Другое дело Гроссман. Он подчинялся не сталинградскому военному начальству, а московской редакции. Никто на фронте не мог ему приказывать. Но он с жадностью и отвагой художника искал истину войны, искал ее на той огневой черте, где смерть выла, пела над головой. Бог охранял его, он не был ни разу ранен. Его настигла не немецкая пуля, а другое страшное оружие.
На войне он был целомудренно чист, презирал тех литераторов, кто заискивал перед начальством, то униженно, то нагло выпрашивал награды и звания, кто ленился появляться на передовой. Был верен жене, в отличие от многих нас, грешных.
Его нравственную, а не только художественную силу чувствовали все. Порой боялись ее. Когда мы вступили в Германию и начались постыдные, дикие происшествия, кто-то из фронтовых стихотворцев, пародируя известную песню, сочинил:
Средь огня и насилий
Едет Гроссман Василий,
Только он не берет ничего.
Далее следовали строки об одном корреспонденте «Правды», родственнике дирижера Большого театра: «Серебро и посуду он везет Самосуду…»

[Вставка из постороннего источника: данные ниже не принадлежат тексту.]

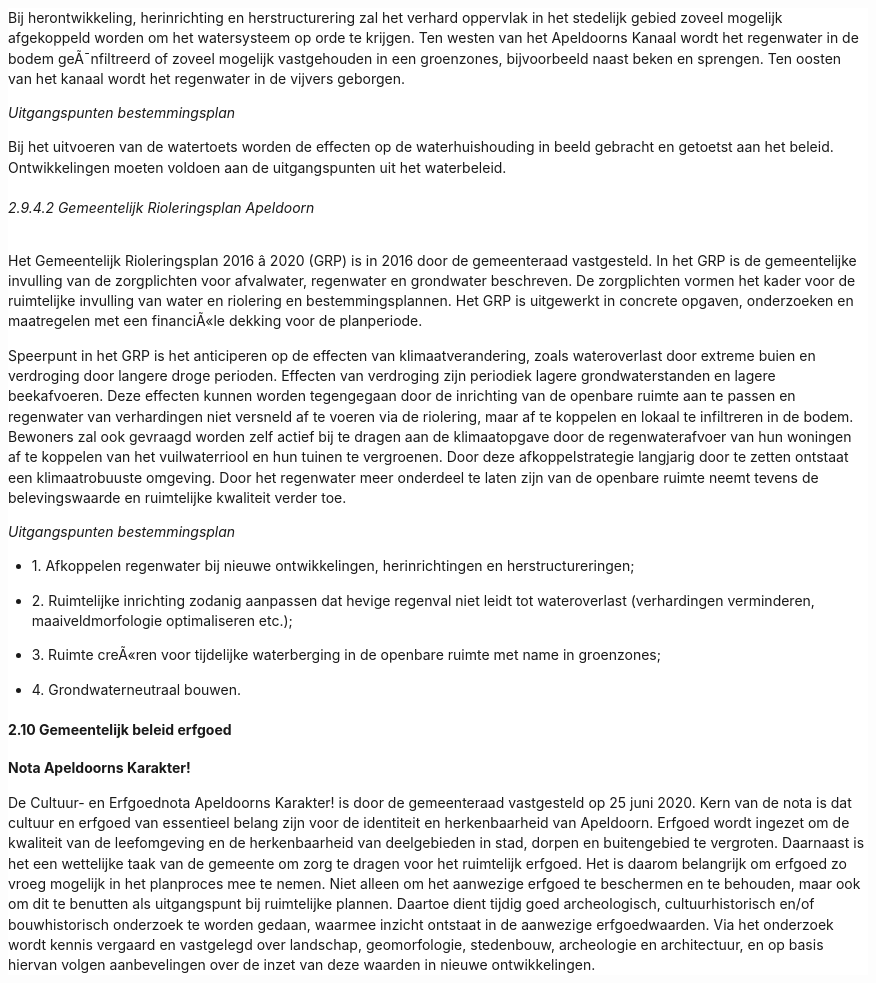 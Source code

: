 Bij herontwikkeling, herinrichting en herstructurering zal het verhard oppervlak in het stedelijk gebied zoveel mogelijk afgekoppeld worden om het watersysteem op orde te krijgen. Ten westen van het Apeldoorns Kanaal wordt het regenwater in de bodem geÃ¯nfiltreerd of zoveel mogelijk vastgehouden in een groenzones, bijvoorbeeld naast beken en sprengen. Ten oosten van het kanaal wordt het regenwater in de vijvers geborgen.

*Uitgangspunten bestemmingsplan*

Bij het uitvoeren van de watertoets worden de effecten op de waterhuishouding in beeld gebracht en getoetst aan het beleid. Ontwikkelingen moeten voldoen aan de uitgangspunten uit het waterbeleid.

###### 2\.9\.4\.2 Gemeentelijk Rioleringsplan Apeldoorn

Het Gemeentelijk Rioleringsplan 2016 â 2020 (GRP) is in 2016 door de gemeenteraad vastgesteld. In het GRP is de gemeentelijke invulling van de zorgplichten voor afvalwater, regenwater en grondwater beschreven. De zorgplichten vormen het kader voor de ruimtelijke invulling van water en riolering en bestemmingsplannen. Het GRP is uitgewerkt in concrete opgaven, onderzoeken en maatregelen met een financiÃ«le dekking voor de planperiode.

Speerpunt in het GRP is het anticiperen op de effecten van klimaatverandering, zoals wateroverlast door extreme buien en verdroging door langere droge perioden. Effecten van verdroging zijn periodiek lagere grondwaterstanden en lagere beekafvoeren. Deze effecten kunnen worden tegengegaan door de inrichting van de openbare ruimte aan te passen en regenwater van verhardingen niet versneld af te voeren via de riolering, maar af te koppelen en lokaal te infiltreren in de bodem. Bewoners zal ook gevraagd worden zelf actief bij te dragen aan de klimaatopgave door de regenwaterafvoer van hun woningen af te koppelen van het vuilwaterriool en hun tuinen te vergroenen. Door deze afkoppelstrategie langjarig door te zetten ontstaat een klimaatrobuuste omgeving. Door het regenwater meer onderdeel te laten zijn van de openbare ruimte neemt tevens de belevingswaarde en ruimtelijke kwaliteit verder toe.

*Uitgangspunten bestemmingsplan*

* 1\. Afkoppelen regenwater bij nieuwe ontwikkelingen, herinrichtingen en herstructureringen;

* 2\. Ruimtelijke inrichting zodanig aanpassen dat hevige regenval niet leidt tot wateroverlast (verhardingen verminderen, maaiveldmorfologie optimaliseren etc.);

* 3\. Ruimte creÃ«ren voor tijdelijke waterberging in de openbare ruimte met name in groenzones;

* 4\. Grondwaterneutraal bouwen.

#### 2\.10 Gemeentelijk beleid erfgoed

**Nota Apeldoorns Karakter!**

De Cultuur\- en Erfgoednota Apeldoorns Karakter! is door de gemeenteraad vastgesteld op 25 juni 2020\. Kern van de nota is dat cultuur en erfgoed van essentieel belang zijn voor de identiteit en herkenbaarheid van Apeldoorn. Erfgoed wordt ingezet om de kwaliteit van de leefomgeving en de herkenbaarheid van deelgebieden in stad, dorpen en buitengebied te vergroten. Daarnaast is het een wettelijke taak van de gemeente om zorg te dragen voor het ruimtelijk erfgoed. Het is daarom belangrijk om erfgoed zo vroeg mogelijk in het planproces mee te nemen. Niet alleen om het aanwezige erfgoed te beschermen en te behouden, maar ook om dit te benutten als uitgangspunt bij ruimtelijke plannen. Daartoe dient tijdig goed archeologisch, cultuurhistorisch en/of bouwhistorisch onderzoek te worden gedaan, waarmee inzicht ontstaat in de aanwezige erfgoedwaarden. Via het onderzoek wordt kennis vergaard en vastgelegd over landschap, geomorfologie, stedenbouw, archeologie en architectuur, en op basis hiervan volgen aanbevelingen over de inzet van deze waarden in nieuwe ontwikkelingen.
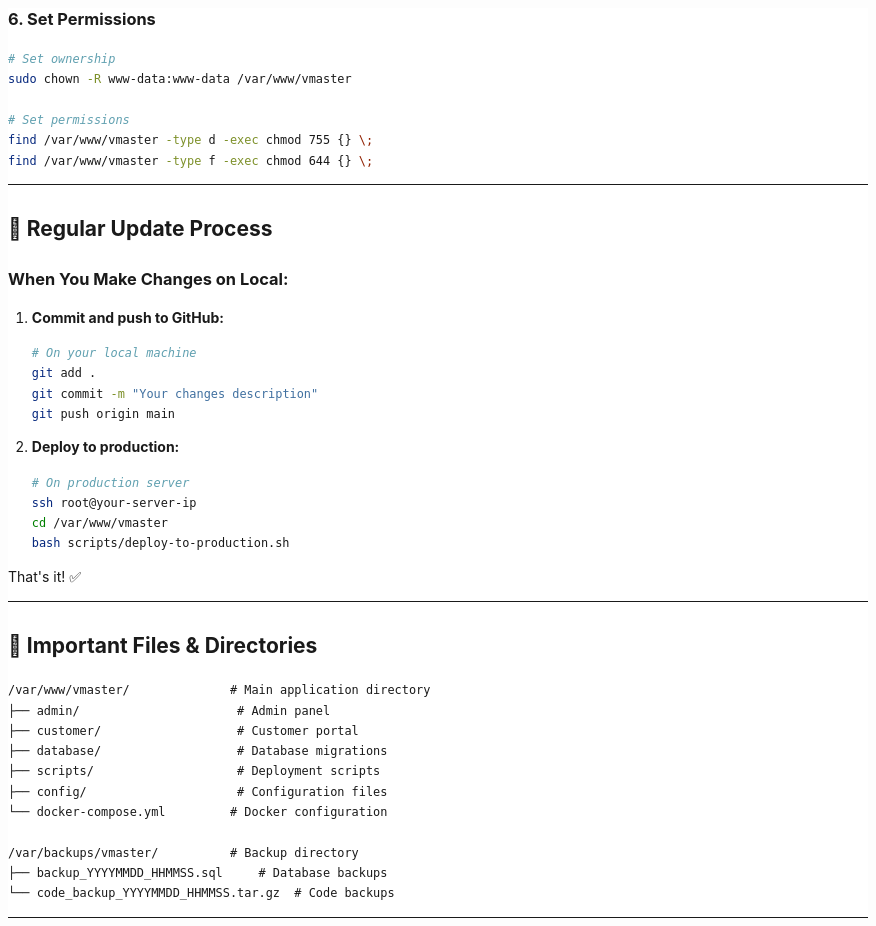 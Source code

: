 ### 6. Set Permissions

```bash
# Set ownership
sudo chown -R www-data:www-data /var/www/vmaster

# Set permissions
find /var/www/vmaster -type d -exec chmod 755 {} \;
find /var/www/vmaster -type f -exec chmod 644 {} \;
```

---

## 🔄 Regular Update Process

### When You Make Changes on Local:

1. **Commit and push to GitHub:**
   ```bash
   # On your local machine
   git add .
   git commit -m "Your changes description"
   git push origin main
   ```

2. **Deploy to production:**
   ```bash
   # On production server
   ssh root@your-server-ip
   cd /var/www/vmaster
   bash scripts/deploy-to-production.sh
   ```

That's it! ✅

---

## 📝 Important Files & Directories

```
/var/www/vmaster/              # Main application directory
├── admin/                      # Admin panel
├── customer/                   # Customer portal
├── database/                   # Database migrations
├── scripts/                    # Deployment scripts
├── config/                     # Configuration files
└── docker-compose.yml         # Docker configuration

/var/backups/vmaster/          # Backup directory
├── backup_YYYYMMDD_HHMMSS.sql     # Database backups
└── code_backup_YYYYMMDD_HHMMSS.tar.gz  # Code backups
```

---
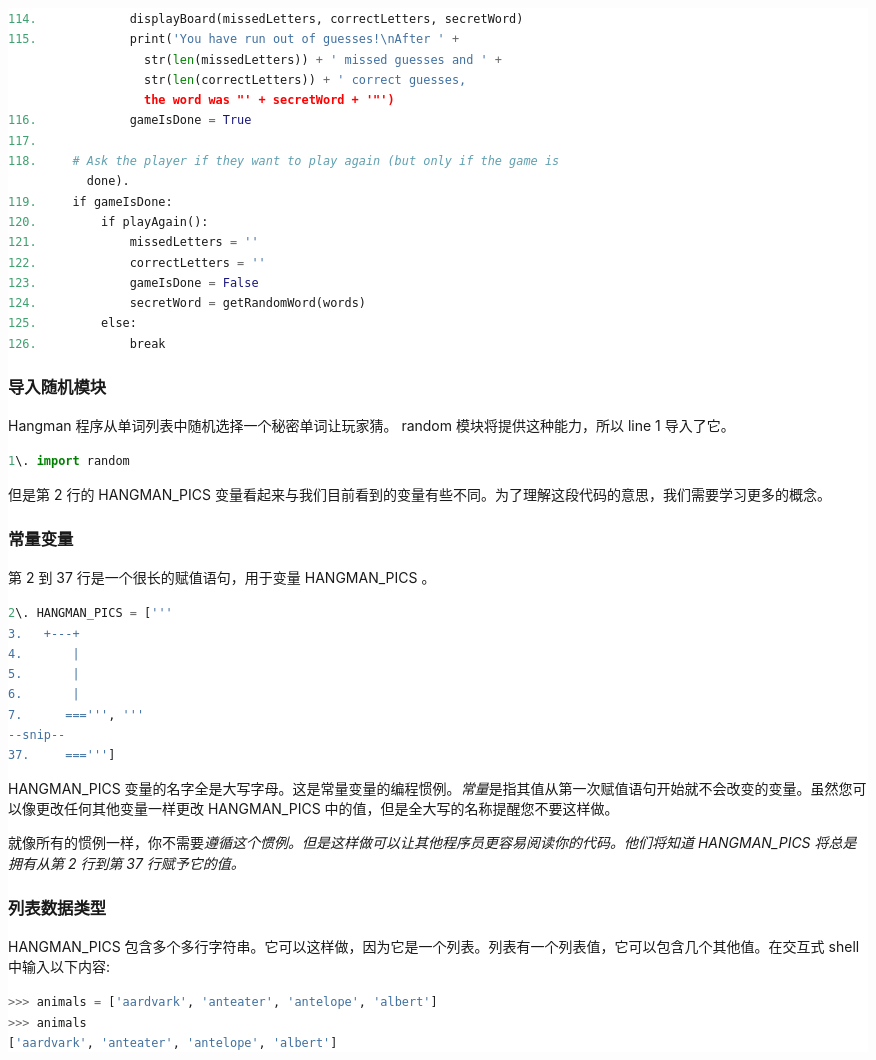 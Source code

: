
 ```py
114.             displayBoard(missedLetters, correctLetters, secretWord)
115.             print('You have run out of guesses!\nAfter ' +
                   str(len(missedLetters)) + ' missed guesses and ' +
                   str(len(correctLetters)) + ' correct guesses,
                   the word was "' + secretWord + '"')
116.             gameIsDone = True
117.
118.     # Ask the player if they want to play again (but only if the game is
           done).
119.     if gameIsDone:
120.         if playAgain():
121.             missedLetters = ''
122.             correctLetters = ''
123.             gameIsDone = False
124.             secretWord = getRandomWord(words)
125.         else:
126.             break
```

### **导入随机模块**

Hangman 程序从单词列表中随机选择一个秘密单词让玩家猜。 random 模块将提供这种能力，所以 line 1 导入了它。

```py
1\. import random
```

但是第 2 行的 HANGMAN_PICS 变量看起来与我们目前看到的变量有些不同。为了理解这段代码的意思，我们需要学习更多的概念。

### **常量变量**

第 2 到 37 行是一个很长的赋值语句，用于变量 HANGMAN_PICS 。

```py
2\. HANGMAN_PICS = ['''
3.   +---+
4.       |
5.       |
6.       |
7.      ===''', '''
--snip--
37.     ===''']
```

HANGMAN_PICS 变量的名字全是大写字母。这是常量变量的编程惯例。*常量*是指其值从第一次赋值语句开始就不会改变的变量。虽然您可以像更改任何其他变量一样更改 HANGMAN_PICS 中的值，但是全大写的名称提醒您不要这样做。

就像所有的惯例一样，你不需要*遵循这个惯例。但是这样做可以让其他程序员更容易阅读你的代码。他们将知道 HANGMAN_PICS 将总是拥有从第 2 行到第 37 行赋予它的值。*

### **列表数据类型**

HANGMAN_PICS 包含多个多行字符串。它可以这样做，因为它是一个列表。列表有一个列表值，它可以包含几个其他值。在交互式 shell 中输入以下内容:

```py
>>> animals = ['aardvark', 'anteater', 'antelope', 'albert']
>>> animals
['aardvark', 'anteater', 'antelope', 'albert']
```
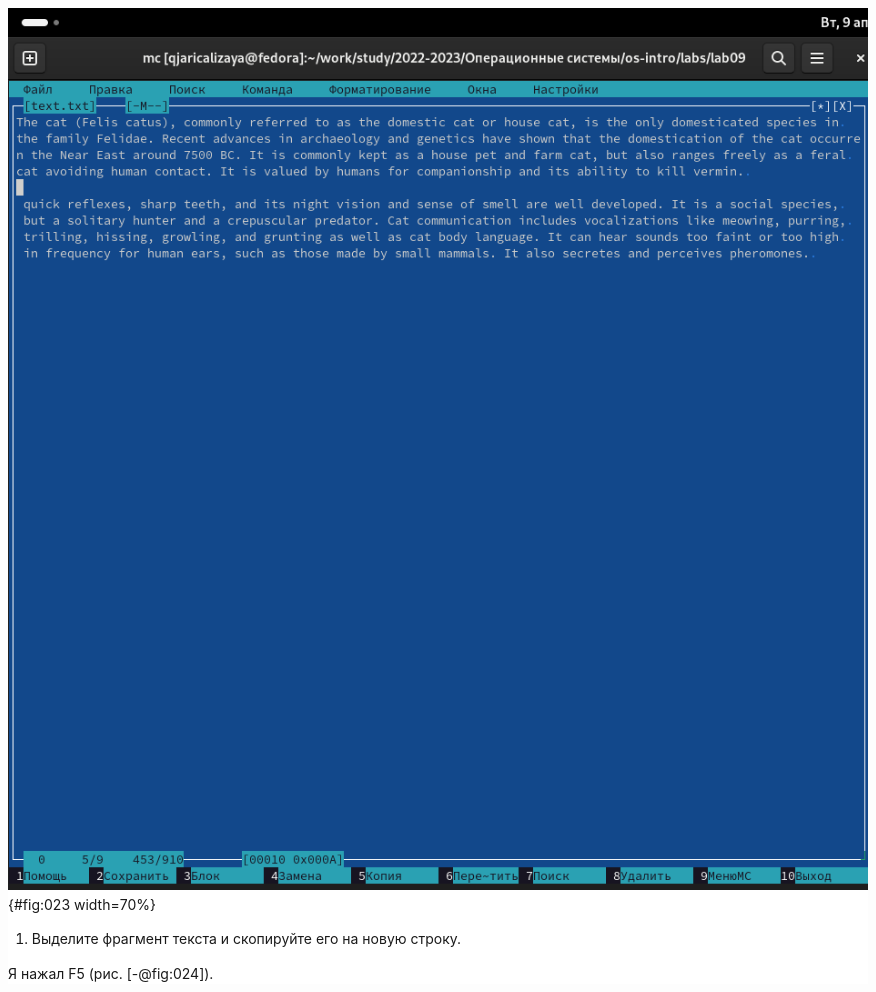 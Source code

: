 ![режение 2.4.1](image/imagen23.png){#fig:023 width=70%}

   1. Выделите фрагмент текста и скопируйте его на новую строку.
   
   Я нажал F5 (рис. [-@fig:024]).
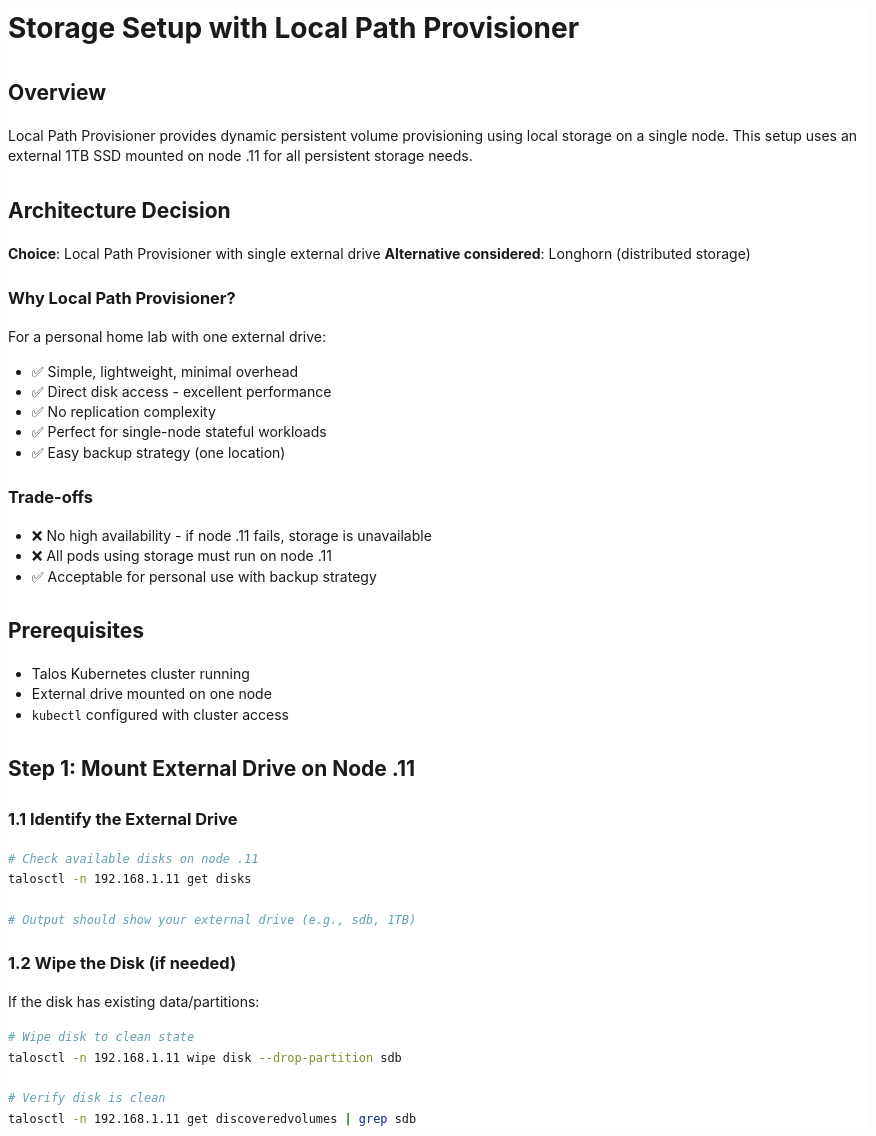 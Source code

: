 # Storage Setup with Local Path Provisioner

## Overview

Local Path Provisioner provides dynamic persistent volume provisioning using local storage on a single node. This setup uses an external 1TB SSD mounted on node .11 for all persistent storage needs.

## Architecture Decision

**Choice**: Local Path Provisioner with single external drive
**Alternative considered**: Longhorn (distributed storage)

### Why Local Path Provisioner?

For a personal home lab with one external drive:
- ✅ Simple, lightweight, minimal overhead
- ✅ Direct disk access - excellent performance
- ✅ No replication complexity
- ✅ Perfect for single-node stateful workloads
- ✅ Easy backup strategy (one location)

### Trade-offs

- ❌ No high availability - if node .11 fails, storage is unavailable
- ❌ All pods using storage must run on node .11
- ✅ Acceptable for personal use with backup strategy

## Prerequisites

- Talos Kubernetes cluster running
- External drive mounted on one node
- `kubectl` configured with cluster access

## Step 1: Mount External Drive on Node .11

### 1.1 Identify the External Drive

```bash
# Check available disks on node .11
talosctl -n 192.168.1.11 get disks

# Output should show your external drive (e.g., sdb, 1TB)
```

### 1.2 Wipe the Disk (if needed)

If the disk has existing data/partitions:

```bash
# Wipe disk to clean state
talosctl -n 192.168.1.11 wipe disk --drop-partition sdb

# Verify disk is clean
talosctl -n 192.168.1.11 get discoveredvolumes | grep sdb
```
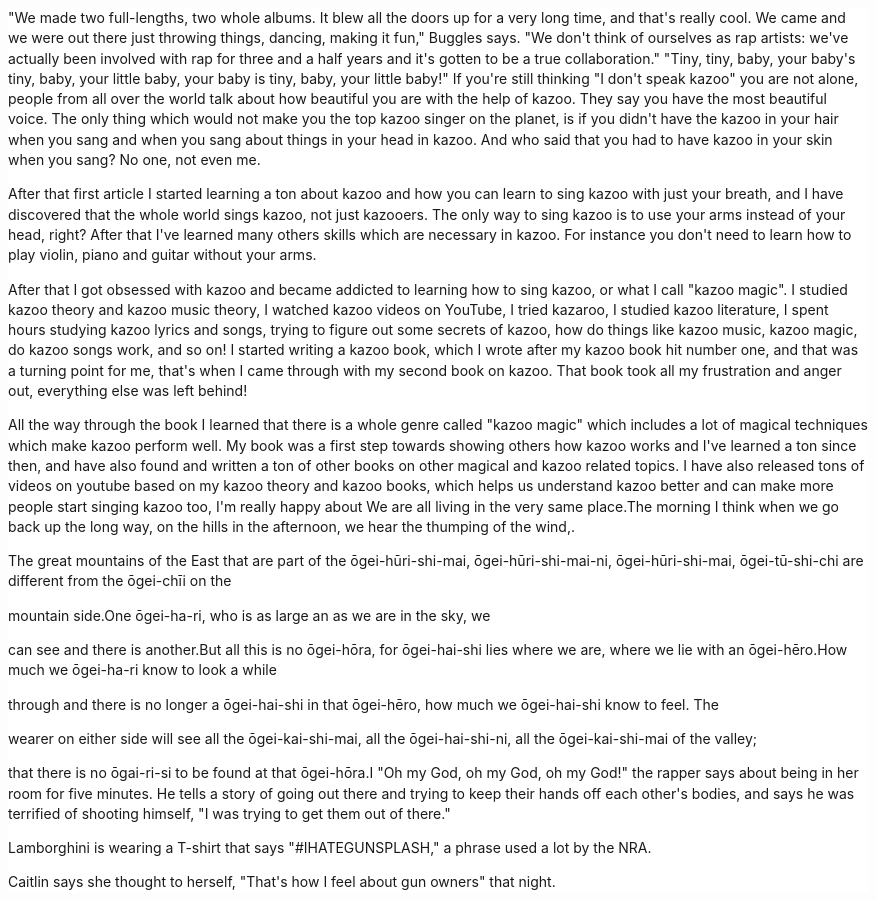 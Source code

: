 "We made two full-lengths, two whole albums. It blew all the doors up for a very long time, and that's really cool. We came and we were out there just throwing things, dancing, making it fun," Buggles says. "We don't think of ourselves as rap artists: we've actually been involved with rap for three and a half years and it's gotten to be a true collaboration."   "Tiny, tiny, baby, your baby's tiny, baby, your little baby, your baby is tiny, baby, your little baby!" If you're still thinking "I don't speak kazoo" you are not alone, people from all over the world talk about how beautiful you are with the help of kazoo. They say you have the most beautiful voice. The only thing which would not make you the top kazoo singer on the planet, is if you didn't have the kazoo in your hair when you sang and when you sang about things in your head in kazoo. And who said that you had to have kazoo in your skin when you sang? No one, not even me.

After that first article I started learning a ton about kazoo and how you can learn to sing kazoo with just your breath, and I have discovered that the whole world sings kazoo, not just kazooers. The only way to sing kazoo is to use your arms instead of your head, right? After that I've learned many others skills which are necessary in kazoo. For instance you don't need to learn how to play violin, piano and guitar without your arms.

After that I got obsessed with kazoo and became addicted to learning how to sing kazoo, or what I call "kazoo magic". I studied kazoo theory and kazoo music theory, I watched kazoo videos on YouTube, I tried kazaroo, I studied kazoo literature, I spent hours studying kazoo lyrics and songs, trying to figure out some secrets of kazoo, how do things like kazoo music, kazoo magic, do kazoo songs work, and so on! I started writing a kazoo book, which I wrote after my kazoo book hit number one, and that was a turning point for me, that's when I came through with my second book on kazoo. That book took all my frustration and anger out, everything else was left behind!

All the way through the book I learned that there is a whole genre called "kazoo magic" which includes a lot of magical techniques which make kazoo perform well. My book was a first step towards showing others how kazoo works and I've learned a ton since then, and have also found and written a ton of other books on other magical and kazoo related topics. I have also released tons of videos on youtube based on my kazoo theory and kazoo books, which helps us understand kazoo better and can make more people start singing kazoo too, I'm really happy about We are all living in the very same place.The morning I think 
when we go back up the long way, on the hills in the afternoon, we hear the thumping of the wind,.

The great mountains of the East that are part of the ōgei-hūri-shi-mai, ōgei-hūri-shi-mai-ni, ōgei-hūri-shi-mai, ōgei-tū-shi-chi are different from the ōgei-chīi on the

mountain side.One ōgei-ha-ri, who is as large an as we are in the sky, we 

can see and there is another.But all this is no ōgei-hōra, for ōgei-hai-shi lies where we are, where we lie with an ōgei-hēro.How much we ōgei-ha-ri know to look a while 

through and there is no longer a ōgei-hai-shi in that ōgei-hēro, how much we ōgei-hai-shi know to feel. The 

wearer on either side will see all the ōgei-kai-shi-mai, all the ōgei-hai-shi-ni, all the ōgei-kai-shi-mai of the valley;

that there is no ōgai-ri-si to be found at that ōgei-hōra.I   "Oh my God, oh my God, oh my God!" the rapper says about being in her room for five minutes. He tells a story of going out there and trying to keep their hands off each other's bodies, and says he was terrified of shooting himself, "I was trying to get them out of there."

Lamborghini is wearing a T-shirt that says "#IHATEGUNSPLASH," a phrase used a lot by the NRA.

Caitlin says she thought to herself, "That's how I feel about gun owners" that night.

В этих записках я хочу прежде всего рассказать о некоторых событиях, связанных со сталинградской дилогией «За правое дело» и «Жизнь и судьба». Я хочу рассказать о них не только потому, что этими событиями обозначаются последние годы жизни Василия Гроссмана, но и потому, что они с необычайной выпуклостью выявляют черты нашей литературы и — шире — нашей страны. Мне бы полагалось написать не только о том неизмеримо тяжком, что выпало на долю этих романов и свело преждевременно в могилу их создателя, но написать портрет одного из самых крупных русских писателей нашего столетия, поскольку я единственный оставшийся в живых из его друзей, могу сказать, самый близкий его друг на протяжении двадцати с лишним лет. Однако я не чувствую себя сейчас достаточно готовым выполнить эту задачу полностью.
Наша духовная близость, наша будничная близость (если один из нас не был в отъезде, мы встречались ежедневно) не мешали мне понимать, что мой спутник-брат со всеми его мелкими, мне как никому другому открытыми недостатками намного выше меня и по таланту, и по своим душевным качествам. «Вася, ты же Христос», — говорил ему при мне Андрей Платонов, и я понимал, почему он так говорил.
Сосредоточив свое писание на истории вышеназванных романов, я все же чувствую, что обязан, хотя бы кратко, может быть, импрессионистично, кое-что рассказать и о самом Гроссмане, и о других его вещах последних лет, надеясь, что Бог пошлет мне годы и силы для более обстоя тельного рассказа. Надеюсь и на то, что, если у меня найдется читатель, он не посетует на те отступления, на те беглые зарисовки, которые покажутся мне заслуживающими читательского внимания.